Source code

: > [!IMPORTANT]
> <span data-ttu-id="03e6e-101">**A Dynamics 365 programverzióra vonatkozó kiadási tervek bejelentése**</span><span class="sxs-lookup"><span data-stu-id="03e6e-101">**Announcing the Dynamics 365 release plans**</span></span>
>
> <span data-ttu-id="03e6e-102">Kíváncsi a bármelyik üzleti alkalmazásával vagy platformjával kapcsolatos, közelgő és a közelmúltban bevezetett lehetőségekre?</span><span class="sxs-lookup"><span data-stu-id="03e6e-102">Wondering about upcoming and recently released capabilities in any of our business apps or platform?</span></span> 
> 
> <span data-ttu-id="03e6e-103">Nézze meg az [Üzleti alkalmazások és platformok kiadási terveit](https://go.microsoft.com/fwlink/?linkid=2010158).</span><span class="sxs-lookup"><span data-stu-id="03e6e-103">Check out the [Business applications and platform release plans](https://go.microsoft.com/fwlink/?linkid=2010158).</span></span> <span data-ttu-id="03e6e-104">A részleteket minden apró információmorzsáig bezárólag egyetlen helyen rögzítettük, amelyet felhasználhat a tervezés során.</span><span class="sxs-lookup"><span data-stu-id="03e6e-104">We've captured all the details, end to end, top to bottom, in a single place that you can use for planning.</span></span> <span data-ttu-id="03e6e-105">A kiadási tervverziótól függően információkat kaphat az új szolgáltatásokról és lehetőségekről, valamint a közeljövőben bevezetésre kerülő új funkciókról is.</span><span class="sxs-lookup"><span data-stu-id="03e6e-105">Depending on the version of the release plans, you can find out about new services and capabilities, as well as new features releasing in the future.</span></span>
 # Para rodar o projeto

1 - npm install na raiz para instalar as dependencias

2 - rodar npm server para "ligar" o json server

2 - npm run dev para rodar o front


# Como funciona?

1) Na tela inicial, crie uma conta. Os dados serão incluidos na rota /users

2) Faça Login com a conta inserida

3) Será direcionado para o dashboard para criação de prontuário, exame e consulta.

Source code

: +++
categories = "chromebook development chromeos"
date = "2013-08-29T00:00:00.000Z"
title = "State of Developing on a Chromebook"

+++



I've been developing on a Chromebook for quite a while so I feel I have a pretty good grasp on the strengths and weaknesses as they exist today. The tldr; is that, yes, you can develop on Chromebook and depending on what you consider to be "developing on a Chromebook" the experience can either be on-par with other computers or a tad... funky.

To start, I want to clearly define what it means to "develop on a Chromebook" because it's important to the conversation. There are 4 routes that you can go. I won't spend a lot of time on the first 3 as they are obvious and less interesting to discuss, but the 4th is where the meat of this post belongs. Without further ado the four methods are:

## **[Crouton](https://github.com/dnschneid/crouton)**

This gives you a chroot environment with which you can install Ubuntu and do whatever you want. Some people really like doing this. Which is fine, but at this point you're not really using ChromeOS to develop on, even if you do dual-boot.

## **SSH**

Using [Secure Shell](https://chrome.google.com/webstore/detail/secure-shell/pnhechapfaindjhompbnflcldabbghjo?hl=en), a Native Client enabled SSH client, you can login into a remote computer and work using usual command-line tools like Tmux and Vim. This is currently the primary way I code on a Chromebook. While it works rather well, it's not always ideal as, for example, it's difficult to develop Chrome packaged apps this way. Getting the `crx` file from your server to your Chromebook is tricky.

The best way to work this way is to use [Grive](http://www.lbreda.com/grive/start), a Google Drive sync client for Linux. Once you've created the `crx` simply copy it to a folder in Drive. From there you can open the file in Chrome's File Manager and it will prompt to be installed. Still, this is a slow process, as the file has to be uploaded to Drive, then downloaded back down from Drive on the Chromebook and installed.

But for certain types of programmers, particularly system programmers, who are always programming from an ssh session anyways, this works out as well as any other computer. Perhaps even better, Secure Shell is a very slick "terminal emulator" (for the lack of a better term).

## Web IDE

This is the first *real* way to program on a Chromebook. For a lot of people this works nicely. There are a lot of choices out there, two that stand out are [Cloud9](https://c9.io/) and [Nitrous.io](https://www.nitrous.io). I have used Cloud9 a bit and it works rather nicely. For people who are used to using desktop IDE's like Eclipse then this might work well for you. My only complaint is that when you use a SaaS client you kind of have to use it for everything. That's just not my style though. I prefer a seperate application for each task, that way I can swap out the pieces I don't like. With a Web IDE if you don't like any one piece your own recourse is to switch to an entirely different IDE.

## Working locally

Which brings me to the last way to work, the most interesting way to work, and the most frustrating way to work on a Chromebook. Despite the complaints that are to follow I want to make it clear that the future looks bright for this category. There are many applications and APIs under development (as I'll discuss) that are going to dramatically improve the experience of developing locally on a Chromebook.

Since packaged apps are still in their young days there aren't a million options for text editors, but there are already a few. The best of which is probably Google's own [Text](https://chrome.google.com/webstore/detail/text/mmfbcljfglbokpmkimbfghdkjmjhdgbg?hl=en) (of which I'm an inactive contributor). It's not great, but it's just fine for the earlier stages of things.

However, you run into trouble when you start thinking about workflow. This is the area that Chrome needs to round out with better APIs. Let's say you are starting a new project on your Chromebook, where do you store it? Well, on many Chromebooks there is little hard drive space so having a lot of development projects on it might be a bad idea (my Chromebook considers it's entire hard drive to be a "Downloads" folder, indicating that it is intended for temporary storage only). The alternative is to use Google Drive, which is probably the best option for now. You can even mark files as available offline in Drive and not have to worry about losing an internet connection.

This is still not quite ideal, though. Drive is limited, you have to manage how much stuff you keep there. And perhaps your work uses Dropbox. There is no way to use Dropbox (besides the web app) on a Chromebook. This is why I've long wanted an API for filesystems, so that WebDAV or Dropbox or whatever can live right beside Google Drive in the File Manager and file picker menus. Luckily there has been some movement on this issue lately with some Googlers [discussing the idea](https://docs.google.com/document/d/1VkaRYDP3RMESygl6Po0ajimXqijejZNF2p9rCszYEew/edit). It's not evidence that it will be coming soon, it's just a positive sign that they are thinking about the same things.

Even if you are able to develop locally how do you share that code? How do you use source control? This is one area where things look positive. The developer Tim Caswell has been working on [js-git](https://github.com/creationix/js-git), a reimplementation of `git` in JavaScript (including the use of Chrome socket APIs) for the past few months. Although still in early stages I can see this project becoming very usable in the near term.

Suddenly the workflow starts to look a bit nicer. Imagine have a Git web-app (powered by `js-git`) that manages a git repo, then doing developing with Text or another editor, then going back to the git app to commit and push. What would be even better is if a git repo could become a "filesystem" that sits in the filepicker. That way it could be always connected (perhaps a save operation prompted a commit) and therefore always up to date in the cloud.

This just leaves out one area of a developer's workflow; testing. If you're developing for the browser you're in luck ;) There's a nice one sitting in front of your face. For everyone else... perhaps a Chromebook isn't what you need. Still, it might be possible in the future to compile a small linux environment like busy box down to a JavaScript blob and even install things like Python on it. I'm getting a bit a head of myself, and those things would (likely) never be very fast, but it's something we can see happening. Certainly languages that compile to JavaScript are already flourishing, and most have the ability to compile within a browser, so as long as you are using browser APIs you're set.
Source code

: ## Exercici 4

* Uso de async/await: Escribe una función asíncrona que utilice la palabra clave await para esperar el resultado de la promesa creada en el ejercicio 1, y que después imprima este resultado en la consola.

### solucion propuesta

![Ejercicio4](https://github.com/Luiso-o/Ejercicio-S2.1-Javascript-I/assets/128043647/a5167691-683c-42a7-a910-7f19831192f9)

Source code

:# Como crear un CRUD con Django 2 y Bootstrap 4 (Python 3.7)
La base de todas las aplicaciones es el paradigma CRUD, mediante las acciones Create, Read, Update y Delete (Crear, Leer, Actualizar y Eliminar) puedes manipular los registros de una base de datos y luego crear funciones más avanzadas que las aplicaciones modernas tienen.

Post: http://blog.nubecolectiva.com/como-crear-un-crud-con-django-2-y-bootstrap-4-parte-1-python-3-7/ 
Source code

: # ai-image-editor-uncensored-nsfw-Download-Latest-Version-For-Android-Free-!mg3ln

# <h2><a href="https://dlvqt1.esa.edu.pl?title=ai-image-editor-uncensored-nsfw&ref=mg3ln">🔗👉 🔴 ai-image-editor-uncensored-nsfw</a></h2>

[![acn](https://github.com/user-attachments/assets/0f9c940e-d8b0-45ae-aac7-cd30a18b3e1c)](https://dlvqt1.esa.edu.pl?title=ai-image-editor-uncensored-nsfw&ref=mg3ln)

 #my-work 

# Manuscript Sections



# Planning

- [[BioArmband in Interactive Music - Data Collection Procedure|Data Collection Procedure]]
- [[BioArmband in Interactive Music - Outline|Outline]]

**Task requirements**.
The line with "This just leaves" through the last line of the entries above: output exactly those lines and nothing else.

**Solution below**.
This just leaves out one area of a developer's workflow; testing. If you're developing for the browser you're in luck ;) There's a nice one sitting in front of your face. For everyone else... perhaps a Chromebook isn't what you need. Still, it might be possible in the future to compile a small linux environment like busy box down to a JavaScript blob and even install things like Python on it. I'm getting a bit a head of myself, and those things would (likely) never be very fast, but it's something we can see happening. Certainly languages that compile to JavaScript are already flourishing, and most have the ability to compile within a browser, so as long as you are using browser APIs you're set.
Source code

: ## Exercici 4

* Uso de async/await: Escribe una función asíncrona que utilice la palabra clave await para esperar el resultado de la promesa creada en el ejercicio 1, y que después imprima este resultado en la consola.

### solucion propuesta

![Ejercicio4](https://github.com/Luiso-o/Ejercicio-S2.1-Javascript-I/assets/128043647/a5167691-683c-42a7-a910-7f19831192f9)

Source code

:# Como crear un CRUD con Django 2 y Bootstrap 4 (Python 3.7)
La base de todas las aplicaciones es el paradigma CRUD, mediante las acciones Create, Read, Update y Delete (Crear, Leer, Actualizar y Eliminar) puedes manipular los registros de una base de datos y luego crear funciones más avanzadas que las aplicaciones modernas tienen.

Post: http://blog.nubecolectiva.com/como-crear-un-crud-con-django-2-y-bootstrap-4-parte-1-python-3-7/ 
Source code

: # ai-image-editor-uncensored-nsfw-Download-Latest-Version-For-Android-Free-!mg3ln

# <h2><a href="https://dlvqt1.esa.edu.pl?title=ai-image-editor-uncensored-nsfw&ref=mg3ln">🔗👉 🔴 ai-image-editor-uncensored-nsfw</a></h2>

[![acn](https://github.com/user-attachments/assets/0f9c940e-d8b0-45ae-aac7-cd30a18b3e1c)](https://dlvqt1.esa.edu.pl?title=ai-image-editor-uncensored-nsfw&ref=mg3ln)

 #my-work 

# Manuscript Sections



# Planning

- [[BioArmband in Interactive Music - Data Collection Procedure|Data Collection Procedure]]
- [[BioArmband in Interactive Music - Outline|Outline]]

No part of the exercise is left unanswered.